Diferentemente das vistosas propagandas que dizem que “o agro é pop” e produz “a riqueza do Brasil”, o agronegócio – cuja área ocupada e cujo lucro só crescem – raramente cultiva alimentos. O setor gera commodities: produtos em estado bruto, de origem agropecuária ou de extração mineral usados para fabricar outros produtos. A maior parte é para exportação e o carro-chefe é a soja transgênica.
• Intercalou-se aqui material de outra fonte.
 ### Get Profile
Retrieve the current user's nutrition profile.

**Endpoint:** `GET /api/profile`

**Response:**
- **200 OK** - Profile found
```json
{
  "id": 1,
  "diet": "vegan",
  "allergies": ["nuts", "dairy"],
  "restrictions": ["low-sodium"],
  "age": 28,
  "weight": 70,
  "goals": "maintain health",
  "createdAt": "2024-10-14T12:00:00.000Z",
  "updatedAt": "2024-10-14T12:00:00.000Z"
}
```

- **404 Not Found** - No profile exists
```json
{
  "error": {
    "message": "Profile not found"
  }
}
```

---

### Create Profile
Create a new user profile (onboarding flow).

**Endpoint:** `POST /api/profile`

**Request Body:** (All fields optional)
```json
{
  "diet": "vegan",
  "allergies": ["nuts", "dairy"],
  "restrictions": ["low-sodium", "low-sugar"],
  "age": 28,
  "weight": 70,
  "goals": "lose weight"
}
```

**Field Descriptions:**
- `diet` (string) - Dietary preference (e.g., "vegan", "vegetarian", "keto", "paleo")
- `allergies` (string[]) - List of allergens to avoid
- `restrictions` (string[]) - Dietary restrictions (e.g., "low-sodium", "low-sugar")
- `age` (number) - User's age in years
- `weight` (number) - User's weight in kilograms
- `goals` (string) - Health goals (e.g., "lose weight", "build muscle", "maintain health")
Só a safra de grãos exportados em 2021 e 2022 — que foram principalmente milho e soja — chegou a 271 milhões de toneladas. Não à toa, o agronegócio começou o ano de 2023 com lucro recorde de US$ 8,69 bilhões, segundo o Instituto de Pesquisa Econômica Aplicada (Ipea). Enquanto isso, 33,1 milhões de brasileiros passam fome no país.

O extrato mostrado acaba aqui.